Early on in the season, Serena suffered some uncharacteristic defeats – to Russian Ekaterina Makraova in the fourth round of the Australian Open and to former world no. 1 Caroline Wozniacki in the quarter-finals of Miami. Serena picked up her game on the clay courts – going unbeaten by winning titles in Charleston and Madrid (where she beat Azarenka and Sharapova). And while she entered the French Open as a heavy favourite, the law of averages caught up with her. Serena was shocked in the first round by an inspired Frenchwoman Virgine Razzano in a three set thriller in which Serena had plenty of chances to close out the match.
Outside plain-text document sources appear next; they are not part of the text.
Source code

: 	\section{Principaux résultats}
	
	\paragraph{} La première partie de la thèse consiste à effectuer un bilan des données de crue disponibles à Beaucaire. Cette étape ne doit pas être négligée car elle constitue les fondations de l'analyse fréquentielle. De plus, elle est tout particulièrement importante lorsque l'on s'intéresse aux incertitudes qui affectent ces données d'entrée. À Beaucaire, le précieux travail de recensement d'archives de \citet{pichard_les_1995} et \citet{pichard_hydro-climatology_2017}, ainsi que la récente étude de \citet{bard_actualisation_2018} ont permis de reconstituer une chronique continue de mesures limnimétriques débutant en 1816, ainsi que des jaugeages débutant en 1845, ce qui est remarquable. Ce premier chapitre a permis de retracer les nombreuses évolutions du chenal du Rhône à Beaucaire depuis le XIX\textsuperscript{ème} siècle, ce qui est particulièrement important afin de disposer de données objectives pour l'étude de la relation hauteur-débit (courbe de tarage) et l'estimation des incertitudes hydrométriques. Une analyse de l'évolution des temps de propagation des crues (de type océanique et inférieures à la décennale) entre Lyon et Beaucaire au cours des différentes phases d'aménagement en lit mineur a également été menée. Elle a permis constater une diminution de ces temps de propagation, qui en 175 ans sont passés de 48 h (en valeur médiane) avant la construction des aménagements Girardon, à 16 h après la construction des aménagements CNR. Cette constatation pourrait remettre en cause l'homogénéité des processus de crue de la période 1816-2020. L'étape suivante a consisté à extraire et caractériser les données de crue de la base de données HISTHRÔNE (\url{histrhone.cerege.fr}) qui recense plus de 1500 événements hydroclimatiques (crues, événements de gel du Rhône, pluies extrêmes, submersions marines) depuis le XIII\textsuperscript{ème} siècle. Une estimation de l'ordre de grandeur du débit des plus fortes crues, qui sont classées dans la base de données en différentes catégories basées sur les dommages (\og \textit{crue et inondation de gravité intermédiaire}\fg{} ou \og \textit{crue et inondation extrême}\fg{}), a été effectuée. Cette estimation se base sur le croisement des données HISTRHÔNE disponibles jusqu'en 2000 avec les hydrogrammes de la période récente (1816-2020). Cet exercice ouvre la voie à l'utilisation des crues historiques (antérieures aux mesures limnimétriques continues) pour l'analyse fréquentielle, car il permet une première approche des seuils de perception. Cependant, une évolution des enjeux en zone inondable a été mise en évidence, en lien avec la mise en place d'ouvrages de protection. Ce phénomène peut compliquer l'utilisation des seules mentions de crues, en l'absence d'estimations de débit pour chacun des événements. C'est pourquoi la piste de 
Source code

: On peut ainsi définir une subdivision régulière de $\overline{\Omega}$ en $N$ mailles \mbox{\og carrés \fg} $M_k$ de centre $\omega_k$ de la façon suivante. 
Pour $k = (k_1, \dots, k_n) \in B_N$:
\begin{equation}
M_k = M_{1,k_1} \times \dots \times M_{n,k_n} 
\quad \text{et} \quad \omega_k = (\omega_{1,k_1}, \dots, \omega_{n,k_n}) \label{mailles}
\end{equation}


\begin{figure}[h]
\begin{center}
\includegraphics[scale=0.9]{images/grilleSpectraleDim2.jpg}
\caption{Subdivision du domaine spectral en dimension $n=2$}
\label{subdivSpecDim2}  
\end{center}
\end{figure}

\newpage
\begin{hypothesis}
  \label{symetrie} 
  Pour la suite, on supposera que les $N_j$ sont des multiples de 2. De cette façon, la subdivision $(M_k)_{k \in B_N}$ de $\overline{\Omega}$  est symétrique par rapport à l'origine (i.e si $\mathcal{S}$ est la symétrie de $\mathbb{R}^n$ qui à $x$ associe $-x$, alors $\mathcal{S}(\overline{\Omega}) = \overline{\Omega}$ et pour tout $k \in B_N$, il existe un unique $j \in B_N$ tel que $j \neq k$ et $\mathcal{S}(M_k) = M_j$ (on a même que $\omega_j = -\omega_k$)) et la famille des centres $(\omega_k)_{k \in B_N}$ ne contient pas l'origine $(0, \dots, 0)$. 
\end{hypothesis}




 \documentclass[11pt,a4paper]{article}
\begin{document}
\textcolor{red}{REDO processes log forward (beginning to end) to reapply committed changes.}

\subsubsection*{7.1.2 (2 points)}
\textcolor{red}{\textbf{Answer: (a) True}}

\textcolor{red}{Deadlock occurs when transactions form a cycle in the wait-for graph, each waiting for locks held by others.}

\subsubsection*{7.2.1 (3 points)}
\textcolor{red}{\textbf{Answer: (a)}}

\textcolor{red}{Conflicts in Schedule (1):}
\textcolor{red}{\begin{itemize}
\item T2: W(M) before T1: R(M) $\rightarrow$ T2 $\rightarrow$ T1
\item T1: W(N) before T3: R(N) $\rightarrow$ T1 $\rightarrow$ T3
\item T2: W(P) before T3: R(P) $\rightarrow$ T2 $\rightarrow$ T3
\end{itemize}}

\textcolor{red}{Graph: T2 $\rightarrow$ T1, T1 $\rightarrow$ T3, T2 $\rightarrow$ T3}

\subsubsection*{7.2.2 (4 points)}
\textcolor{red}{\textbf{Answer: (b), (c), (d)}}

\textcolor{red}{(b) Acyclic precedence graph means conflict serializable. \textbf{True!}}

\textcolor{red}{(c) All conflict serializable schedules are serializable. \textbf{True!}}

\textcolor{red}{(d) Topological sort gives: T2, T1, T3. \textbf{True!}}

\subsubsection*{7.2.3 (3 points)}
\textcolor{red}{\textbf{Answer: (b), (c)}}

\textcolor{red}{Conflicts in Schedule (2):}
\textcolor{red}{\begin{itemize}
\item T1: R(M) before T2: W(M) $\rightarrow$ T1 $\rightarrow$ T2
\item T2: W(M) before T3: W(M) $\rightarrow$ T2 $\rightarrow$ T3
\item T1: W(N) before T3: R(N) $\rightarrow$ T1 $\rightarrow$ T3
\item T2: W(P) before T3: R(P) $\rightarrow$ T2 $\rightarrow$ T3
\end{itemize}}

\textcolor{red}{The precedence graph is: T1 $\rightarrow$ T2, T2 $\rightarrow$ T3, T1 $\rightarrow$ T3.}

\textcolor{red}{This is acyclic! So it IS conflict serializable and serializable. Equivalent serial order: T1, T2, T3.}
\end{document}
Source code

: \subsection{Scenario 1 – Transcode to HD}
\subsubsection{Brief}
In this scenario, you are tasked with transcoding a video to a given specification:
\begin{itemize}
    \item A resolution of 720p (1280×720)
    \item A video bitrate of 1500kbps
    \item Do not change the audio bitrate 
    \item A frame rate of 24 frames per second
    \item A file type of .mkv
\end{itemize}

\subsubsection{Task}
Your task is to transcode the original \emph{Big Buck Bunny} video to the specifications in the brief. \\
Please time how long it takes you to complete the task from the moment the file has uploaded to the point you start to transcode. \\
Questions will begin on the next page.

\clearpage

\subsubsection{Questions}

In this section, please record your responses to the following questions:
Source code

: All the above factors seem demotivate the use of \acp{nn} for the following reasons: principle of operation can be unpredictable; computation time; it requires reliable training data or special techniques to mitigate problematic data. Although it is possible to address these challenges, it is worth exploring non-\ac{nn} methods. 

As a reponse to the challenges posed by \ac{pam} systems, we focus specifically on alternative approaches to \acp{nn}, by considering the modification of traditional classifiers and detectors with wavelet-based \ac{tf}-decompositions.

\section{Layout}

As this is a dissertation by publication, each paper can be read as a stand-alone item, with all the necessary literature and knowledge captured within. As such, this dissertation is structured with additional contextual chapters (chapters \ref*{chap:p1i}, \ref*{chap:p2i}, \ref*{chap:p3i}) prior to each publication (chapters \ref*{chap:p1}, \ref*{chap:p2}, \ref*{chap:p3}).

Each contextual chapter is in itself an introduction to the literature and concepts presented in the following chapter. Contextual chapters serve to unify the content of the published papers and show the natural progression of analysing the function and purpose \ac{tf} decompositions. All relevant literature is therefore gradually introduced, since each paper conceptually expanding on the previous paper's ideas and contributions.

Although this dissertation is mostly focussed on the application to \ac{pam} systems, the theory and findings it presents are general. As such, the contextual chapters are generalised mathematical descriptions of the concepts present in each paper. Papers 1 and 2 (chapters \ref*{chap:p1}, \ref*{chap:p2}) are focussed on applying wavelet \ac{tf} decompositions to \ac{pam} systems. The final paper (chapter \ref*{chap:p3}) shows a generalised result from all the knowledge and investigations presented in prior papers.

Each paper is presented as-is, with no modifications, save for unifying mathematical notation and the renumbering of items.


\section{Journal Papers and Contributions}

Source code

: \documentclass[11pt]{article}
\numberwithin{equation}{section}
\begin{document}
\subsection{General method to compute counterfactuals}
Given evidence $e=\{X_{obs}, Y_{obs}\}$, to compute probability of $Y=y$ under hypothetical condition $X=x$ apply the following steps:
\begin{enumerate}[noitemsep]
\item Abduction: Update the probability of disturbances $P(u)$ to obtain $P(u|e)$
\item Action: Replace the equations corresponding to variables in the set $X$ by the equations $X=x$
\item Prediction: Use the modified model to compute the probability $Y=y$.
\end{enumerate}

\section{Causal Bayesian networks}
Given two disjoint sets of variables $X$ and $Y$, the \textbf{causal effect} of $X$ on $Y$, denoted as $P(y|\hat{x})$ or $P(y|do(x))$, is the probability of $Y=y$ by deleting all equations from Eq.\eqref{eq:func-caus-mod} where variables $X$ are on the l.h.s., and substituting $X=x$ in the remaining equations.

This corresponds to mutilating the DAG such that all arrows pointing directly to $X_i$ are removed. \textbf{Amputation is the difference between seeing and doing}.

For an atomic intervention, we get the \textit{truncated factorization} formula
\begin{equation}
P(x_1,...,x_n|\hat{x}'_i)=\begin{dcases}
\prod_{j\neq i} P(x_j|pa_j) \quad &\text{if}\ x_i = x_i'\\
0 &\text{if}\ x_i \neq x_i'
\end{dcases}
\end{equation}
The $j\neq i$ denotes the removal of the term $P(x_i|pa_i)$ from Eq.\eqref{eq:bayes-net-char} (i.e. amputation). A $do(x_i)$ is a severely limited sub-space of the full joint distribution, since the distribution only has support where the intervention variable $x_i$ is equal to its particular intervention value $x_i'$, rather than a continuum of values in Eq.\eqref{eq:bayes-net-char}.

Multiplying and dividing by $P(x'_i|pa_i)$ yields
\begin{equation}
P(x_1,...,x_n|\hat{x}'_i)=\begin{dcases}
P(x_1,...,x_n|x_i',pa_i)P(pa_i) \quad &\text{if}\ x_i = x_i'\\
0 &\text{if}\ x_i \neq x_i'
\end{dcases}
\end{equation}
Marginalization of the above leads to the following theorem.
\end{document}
“I was miserable after that loss in Paris. I have never been so miserable after a loss. I was playing extremely well before that. To be honest, I felt like I lost a little confidence after that. I don’t know if that helped me, the loss in Paris, or it fueled me or if it didn’t. I like to believe it did, because, you know, I just wanted to do more. I wanted to do more and more and more. Sometimes they say it’s good to lose.”
That defeat certainly hurt. But like a wounded tiger, Serena came back with steelier resolve. As she told reporters at the US Open:
“I really think a champion is defined not by their wins but by how they can recover when they fall. I have fallen several times. Each time I just get up and I dust myself off and I pray and I’m able to do better or I’m able to get back to the level that I want to be on. So I feel really awesome that I have been able to do that and that I can do that and I have done that. I think, for me, like you see great people like Muhammad Ali, for instance, who is a complete person I have always looked up to in sports. He went to jail for so long and he came back as a champion again. So I just really think that really defines a champion.”
She won her 14th Grand Slam title at Wimbledon, then won Stanford and the Olympics. A quarter final loss to Angelique Kerber in Cincinnati gave Serena some breathing room and by the time she was in New York, she was breathing fire. Serena was in dominating form all fortnight and won her 15th Grand Slam title – now just three shy of Martina Navratilova and Chris Evert’s 18 Slam titles. And she ended the season with a win at the WTA Tour Championships in Istanbul.
While the rankings may show her as the third best ranked player in the world (partly due to her limited schedule and partly due to her mediocre early season), there is no doubt in anyone’s mind that Serena Williams is the best player in game right now. Serena won 48 of her last 50 matches of the season, and if she is able to pick up some additional points in the first quarter of 2013, there is no doubt the computer will also recoginse her as the best player in the world. Until then, Serena can make do with Sportskeeda’s award for Female Tennis Achievement of the Year.